##### RECORDS FOR THE EXERCISE
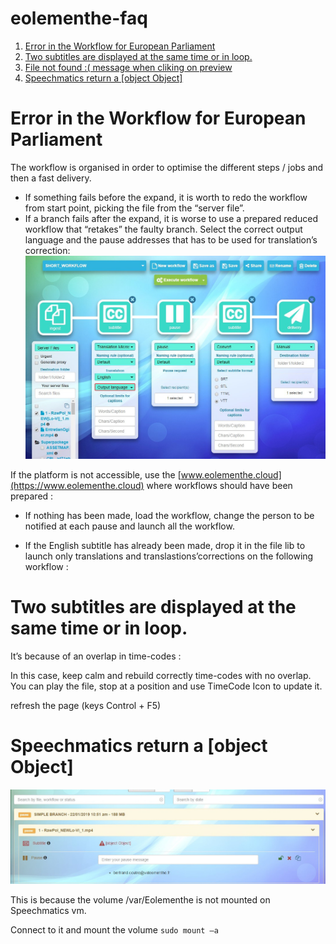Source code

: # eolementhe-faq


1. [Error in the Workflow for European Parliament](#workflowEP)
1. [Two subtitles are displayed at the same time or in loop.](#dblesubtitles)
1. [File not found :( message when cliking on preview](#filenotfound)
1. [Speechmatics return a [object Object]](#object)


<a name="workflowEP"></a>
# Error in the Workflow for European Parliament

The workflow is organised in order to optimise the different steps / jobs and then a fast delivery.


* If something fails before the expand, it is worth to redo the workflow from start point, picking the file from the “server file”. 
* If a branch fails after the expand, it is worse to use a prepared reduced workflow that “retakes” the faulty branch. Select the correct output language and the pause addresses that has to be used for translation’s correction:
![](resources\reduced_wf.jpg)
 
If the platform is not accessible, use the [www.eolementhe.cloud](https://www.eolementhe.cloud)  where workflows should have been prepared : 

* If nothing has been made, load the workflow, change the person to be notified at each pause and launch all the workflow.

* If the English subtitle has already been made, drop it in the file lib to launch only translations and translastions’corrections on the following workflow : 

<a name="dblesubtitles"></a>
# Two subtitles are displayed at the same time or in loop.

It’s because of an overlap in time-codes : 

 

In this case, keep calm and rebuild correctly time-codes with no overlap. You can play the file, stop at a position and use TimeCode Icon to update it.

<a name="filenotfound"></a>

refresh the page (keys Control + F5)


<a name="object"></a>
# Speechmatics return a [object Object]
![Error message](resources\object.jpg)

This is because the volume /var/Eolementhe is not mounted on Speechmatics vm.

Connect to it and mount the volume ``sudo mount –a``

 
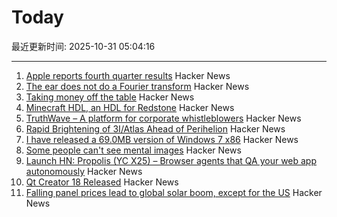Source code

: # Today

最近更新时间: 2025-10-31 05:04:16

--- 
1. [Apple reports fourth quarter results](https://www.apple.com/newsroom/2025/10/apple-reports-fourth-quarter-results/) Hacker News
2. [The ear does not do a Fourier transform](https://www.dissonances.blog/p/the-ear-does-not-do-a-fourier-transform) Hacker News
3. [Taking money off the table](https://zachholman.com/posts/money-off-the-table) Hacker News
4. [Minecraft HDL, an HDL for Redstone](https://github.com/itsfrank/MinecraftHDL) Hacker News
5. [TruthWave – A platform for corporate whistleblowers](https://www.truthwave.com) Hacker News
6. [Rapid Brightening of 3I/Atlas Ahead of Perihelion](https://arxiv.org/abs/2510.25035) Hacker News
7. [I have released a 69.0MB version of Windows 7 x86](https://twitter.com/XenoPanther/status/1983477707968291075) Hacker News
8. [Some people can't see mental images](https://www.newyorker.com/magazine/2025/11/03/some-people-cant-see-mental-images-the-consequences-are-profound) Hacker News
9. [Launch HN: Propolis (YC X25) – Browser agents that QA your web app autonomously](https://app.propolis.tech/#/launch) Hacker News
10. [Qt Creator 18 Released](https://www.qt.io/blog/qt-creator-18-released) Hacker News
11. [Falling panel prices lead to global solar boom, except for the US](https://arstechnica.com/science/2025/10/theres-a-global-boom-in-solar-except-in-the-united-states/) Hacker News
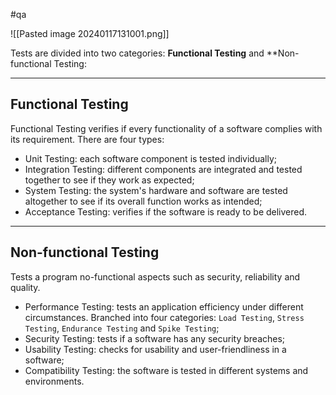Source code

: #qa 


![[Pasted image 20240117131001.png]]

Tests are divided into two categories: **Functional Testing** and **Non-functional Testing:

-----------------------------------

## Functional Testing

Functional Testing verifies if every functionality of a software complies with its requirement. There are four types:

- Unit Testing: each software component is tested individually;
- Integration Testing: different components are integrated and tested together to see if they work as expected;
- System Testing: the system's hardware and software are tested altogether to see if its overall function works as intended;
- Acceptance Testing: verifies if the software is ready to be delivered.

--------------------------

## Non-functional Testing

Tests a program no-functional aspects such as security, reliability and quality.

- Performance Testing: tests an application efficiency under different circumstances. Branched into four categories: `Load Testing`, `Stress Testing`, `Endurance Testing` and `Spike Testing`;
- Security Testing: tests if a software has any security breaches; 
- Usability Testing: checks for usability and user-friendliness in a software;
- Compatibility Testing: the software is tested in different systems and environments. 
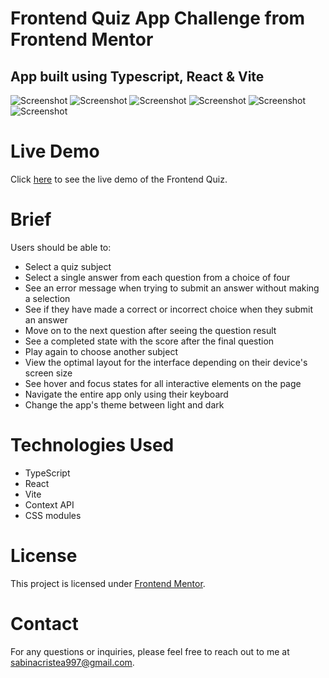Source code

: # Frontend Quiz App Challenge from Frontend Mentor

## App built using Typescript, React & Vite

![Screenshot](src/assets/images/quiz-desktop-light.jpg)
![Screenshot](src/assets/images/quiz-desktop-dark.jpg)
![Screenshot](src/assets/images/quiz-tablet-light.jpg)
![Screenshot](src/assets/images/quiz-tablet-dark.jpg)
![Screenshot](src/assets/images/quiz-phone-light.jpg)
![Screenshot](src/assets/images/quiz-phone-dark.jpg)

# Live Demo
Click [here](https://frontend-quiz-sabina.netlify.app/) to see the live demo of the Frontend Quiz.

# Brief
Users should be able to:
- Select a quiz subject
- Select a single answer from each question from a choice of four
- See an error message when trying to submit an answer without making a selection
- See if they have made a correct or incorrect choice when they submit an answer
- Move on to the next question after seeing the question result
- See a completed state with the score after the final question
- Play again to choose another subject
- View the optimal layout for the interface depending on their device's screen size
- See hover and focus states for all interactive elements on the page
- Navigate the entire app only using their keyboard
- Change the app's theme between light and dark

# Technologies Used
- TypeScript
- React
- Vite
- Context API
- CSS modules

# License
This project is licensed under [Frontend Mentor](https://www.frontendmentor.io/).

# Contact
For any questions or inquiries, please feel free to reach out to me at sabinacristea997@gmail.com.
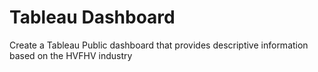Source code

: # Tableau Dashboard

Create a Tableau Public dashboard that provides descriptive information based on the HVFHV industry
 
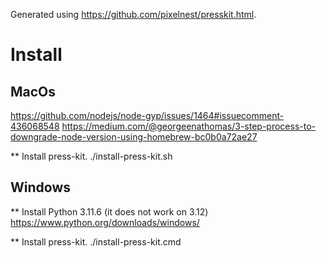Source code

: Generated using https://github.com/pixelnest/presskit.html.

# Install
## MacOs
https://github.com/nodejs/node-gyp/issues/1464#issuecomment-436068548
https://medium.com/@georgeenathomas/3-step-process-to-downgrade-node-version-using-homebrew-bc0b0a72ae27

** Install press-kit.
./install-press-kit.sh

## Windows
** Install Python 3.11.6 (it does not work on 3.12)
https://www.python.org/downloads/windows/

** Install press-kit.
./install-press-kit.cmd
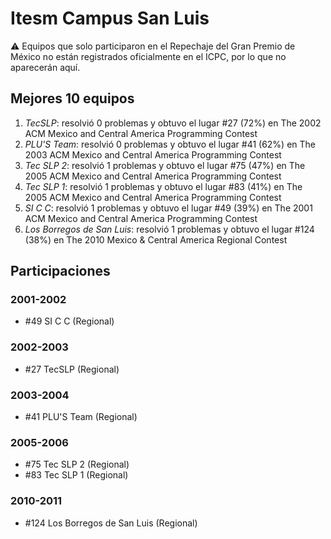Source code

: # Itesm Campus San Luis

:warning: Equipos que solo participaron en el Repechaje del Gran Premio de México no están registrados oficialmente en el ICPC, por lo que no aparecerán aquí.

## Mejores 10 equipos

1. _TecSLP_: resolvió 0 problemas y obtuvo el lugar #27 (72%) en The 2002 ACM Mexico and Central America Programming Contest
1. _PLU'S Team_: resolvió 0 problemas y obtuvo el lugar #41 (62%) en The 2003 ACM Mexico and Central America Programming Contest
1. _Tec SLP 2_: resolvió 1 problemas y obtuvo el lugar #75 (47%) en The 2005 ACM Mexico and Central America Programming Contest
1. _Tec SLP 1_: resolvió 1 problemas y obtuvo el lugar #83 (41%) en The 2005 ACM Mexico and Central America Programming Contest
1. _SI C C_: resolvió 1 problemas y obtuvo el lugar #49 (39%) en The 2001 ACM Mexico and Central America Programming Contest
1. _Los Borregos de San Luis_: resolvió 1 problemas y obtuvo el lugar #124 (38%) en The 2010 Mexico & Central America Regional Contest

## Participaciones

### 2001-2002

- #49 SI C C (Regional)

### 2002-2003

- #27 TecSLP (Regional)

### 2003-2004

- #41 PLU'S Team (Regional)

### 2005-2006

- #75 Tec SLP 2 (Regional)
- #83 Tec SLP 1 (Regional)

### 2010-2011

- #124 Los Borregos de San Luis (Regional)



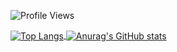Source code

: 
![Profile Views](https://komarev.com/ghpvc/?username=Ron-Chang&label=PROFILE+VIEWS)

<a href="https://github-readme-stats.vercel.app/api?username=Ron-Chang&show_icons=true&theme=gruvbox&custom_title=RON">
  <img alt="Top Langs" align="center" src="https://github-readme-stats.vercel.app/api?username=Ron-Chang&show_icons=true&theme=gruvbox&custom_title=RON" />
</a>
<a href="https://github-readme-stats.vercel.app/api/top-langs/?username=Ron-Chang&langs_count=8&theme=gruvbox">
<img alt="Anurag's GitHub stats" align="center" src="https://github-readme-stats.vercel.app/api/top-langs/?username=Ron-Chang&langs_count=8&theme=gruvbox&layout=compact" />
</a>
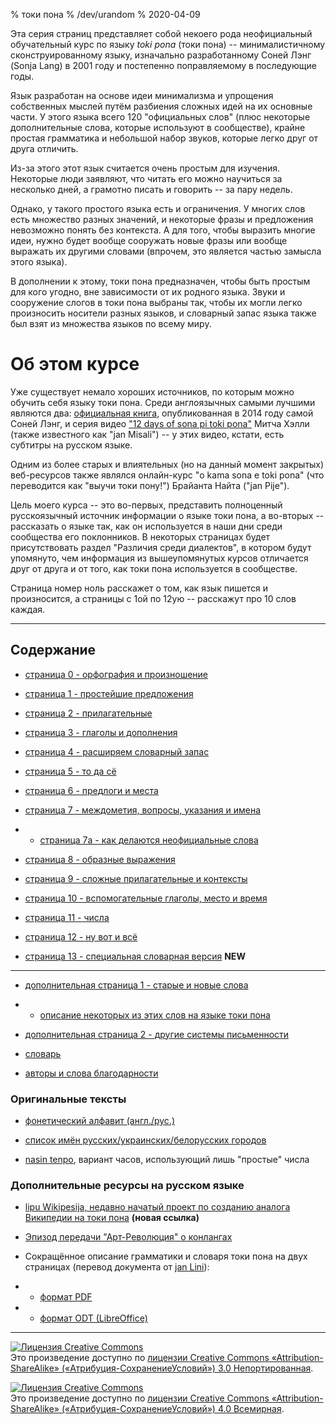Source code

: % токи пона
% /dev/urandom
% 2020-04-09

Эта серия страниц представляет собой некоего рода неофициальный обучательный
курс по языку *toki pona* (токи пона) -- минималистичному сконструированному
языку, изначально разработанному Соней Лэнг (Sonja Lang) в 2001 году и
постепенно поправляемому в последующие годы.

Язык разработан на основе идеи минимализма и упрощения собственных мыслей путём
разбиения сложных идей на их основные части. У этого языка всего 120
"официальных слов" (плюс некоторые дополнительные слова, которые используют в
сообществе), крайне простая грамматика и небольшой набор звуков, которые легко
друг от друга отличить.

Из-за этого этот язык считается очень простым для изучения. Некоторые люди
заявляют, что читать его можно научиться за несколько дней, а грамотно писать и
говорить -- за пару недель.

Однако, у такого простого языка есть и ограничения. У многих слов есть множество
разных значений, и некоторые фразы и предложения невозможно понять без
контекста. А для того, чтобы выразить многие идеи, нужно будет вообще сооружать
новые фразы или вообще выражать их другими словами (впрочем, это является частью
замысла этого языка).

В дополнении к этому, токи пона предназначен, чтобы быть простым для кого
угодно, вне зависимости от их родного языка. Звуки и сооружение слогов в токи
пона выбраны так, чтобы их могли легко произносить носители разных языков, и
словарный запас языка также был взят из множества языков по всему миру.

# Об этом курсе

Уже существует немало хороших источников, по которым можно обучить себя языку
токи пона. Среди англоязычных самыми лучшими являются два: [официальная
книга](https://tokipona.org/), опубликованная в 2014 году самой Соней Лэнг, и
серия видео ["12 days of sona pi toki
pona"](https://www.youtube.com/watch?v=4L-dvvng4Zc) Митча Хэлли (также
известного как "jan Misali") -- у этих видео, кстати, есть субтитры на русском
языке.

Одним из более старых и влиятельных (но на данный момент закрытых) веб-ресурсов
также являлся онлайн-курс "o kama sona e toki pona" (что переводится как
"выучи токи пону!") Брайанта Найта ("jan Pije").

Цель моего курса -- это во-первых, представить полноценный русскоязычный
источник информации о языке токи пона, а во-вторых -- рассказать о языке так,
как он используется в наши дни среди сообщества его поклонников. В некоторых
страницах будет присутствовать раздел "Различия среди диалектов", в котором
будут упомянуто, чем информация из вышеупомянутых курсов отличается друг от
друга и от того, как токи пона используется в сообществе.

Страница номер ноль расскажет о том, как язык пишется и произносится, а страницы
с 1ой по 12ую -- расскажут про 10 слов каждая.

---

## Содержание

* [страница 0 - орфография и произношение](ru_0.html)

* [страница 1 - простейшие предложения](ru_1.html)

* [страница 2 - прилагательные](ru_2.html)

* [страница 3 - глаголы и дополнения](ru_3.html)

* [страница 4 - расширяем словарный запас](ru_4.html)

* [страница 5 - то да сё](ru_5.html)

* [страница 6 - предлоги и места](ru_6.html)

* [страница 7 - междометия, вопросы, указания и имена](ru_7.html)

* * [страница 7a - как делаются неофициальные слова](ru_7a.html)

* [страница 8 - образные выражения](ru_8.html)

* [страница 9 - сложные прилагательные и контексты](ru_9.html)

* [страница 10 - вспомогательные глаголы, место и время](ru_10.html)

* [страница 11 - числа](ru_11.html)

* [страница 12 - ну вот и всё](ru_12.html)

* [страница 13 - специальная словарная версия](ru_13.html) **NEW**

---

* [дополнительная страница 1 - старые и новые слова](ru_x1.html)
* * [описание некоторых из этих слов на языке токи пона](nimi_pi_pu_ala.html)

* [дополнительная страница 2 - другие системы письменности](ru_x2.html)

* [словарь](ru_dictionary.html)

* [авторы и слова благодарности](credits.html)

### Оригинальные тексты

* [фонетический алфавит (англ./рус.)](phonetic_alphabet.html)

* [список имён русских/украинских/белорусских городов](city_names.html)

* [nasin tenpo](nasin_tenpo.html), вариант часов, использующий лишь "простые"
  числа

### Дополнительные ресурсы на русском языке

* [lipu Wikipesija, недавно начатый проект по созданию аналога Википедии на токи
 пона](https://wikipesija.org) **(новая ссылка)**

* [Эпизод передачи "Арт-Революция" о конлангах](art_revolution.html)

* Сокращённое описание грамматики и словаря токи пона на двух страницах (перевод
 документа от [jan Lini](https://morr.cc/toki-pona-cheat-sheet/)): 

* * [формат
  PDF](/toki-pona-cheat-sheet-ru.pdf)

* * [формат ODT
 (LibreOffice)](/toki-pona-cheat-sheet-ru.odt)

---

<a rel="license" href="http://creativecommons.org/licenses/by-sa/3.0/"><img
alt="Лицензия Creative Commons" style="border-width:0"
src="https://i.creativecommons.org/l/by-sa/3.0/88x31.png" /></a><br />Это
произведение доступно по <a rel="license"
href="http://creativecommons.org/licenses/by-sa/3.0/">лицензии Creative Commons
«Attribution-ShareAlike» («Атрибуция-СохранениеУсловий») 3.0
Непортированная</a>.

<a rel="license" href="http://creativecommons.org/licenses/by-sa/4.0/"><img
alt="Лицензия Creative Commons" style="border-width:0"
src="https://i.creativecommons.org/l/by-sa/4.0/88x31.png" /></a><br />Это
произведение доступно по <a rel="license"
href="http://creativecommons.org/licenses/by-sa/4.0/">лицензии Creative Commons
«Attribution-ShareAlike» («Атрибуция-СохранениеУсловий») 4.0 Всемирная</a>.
##########
▶ **WHAT YOU SHOULD DO**:
Using the data above, which lines fall from the one with "- #27 TecSLP (Regional)" through the one with "словарный запас языка"? Repeat them exactly, ends included, minus any pictures.

▶ **SOLUTION FOR THIS PROBLEM**:
- #27 TecSLP (Regional)

### 2003-2004

- #41 PLU'S Team (Regional)

### 2005-2006

- #75 Tec SLP 2 (Regional)
- #83 Tec SLP 1 (Regional)

### 2010-2011

- #124 Los Borregos de San Luis (Regional)



Source code

: 
![Profile Views](https://komarev.com/ghpvc/?username=Ron-Chang&label=PROFILE+VIEWS)

<a href="https://github-readme-stats.vercel.app/api?username=Ron-Chang&show_icons=true&theme=gruvbox&custom_title=RON">
  <img alt="Top Langs" align="center" src="https://github-readme-stats.vercel.app/api?username=Ron-Chang&show_icons=true&theme=gruvbox&custom_title=RON" />
</a>
<a href="https://github-readme-stats.vercel.app/api/top-langs/?username=Ron-Chang&langs_count=8&theme=gruvbox">
<img alt="Anurag's GitHub stats" align="center" src="https://github-readme-stats.vercel.app/api/top-langs/?username=Ron-Chang&langs_count=8&theme=gruvbox&layout=compact" />
</a>
Source code

: % токи пона
% /dev/urandom
% 2020-04-09

Эта серия страниц представляет собой некоего рода неофициальный обучательный
курс по языку *toki pona* (токи пона) -- минималистичному сконструированному
языку, изначально разработанному Соней Лэнг (Sonja Lang) в 2001 году и
постепенно поправляемому в последующие годы.

Язык разработан на основе идеи минимализма и упрощения собственных мыслей путём
разбиения сложных идей на их основные части. У этого языка всего 120
"официальных слов" (плюс некоторые дополнительные слова, которые используют в
сообществе), крайне простая грамматика и небольшой набор звуков, которые легко
друг от друга отличить.

Из-за этого этот язык считается очень простым для изучения. Некоторые люди
заявляют, что читать его можно научиться за несколько дней, а грамотно писать и
говорить -- за пару недель.

Однако, у такого простого языка есть и ограничения. У многих слов есть множество
разных значений, и некоторые фразы и предложения невозможно понять без
контекста. А для того, чтобы выразить многие идеи, нужно будет вообще сооружать
новые фразы или вообще выражать их другими словами (впрочем, это является частью
замысла этого языка).

В дополнении к этому, токи пона предназначен, чтобы быть простым для кого
угодно, вне зависимости от их родного языка. Звуки и сооружение слогов в токи
пона выбраны так, чтобы их могли легко произносить носители разных языков, и
словарный запас языка также был взят из множества языков по всему миру.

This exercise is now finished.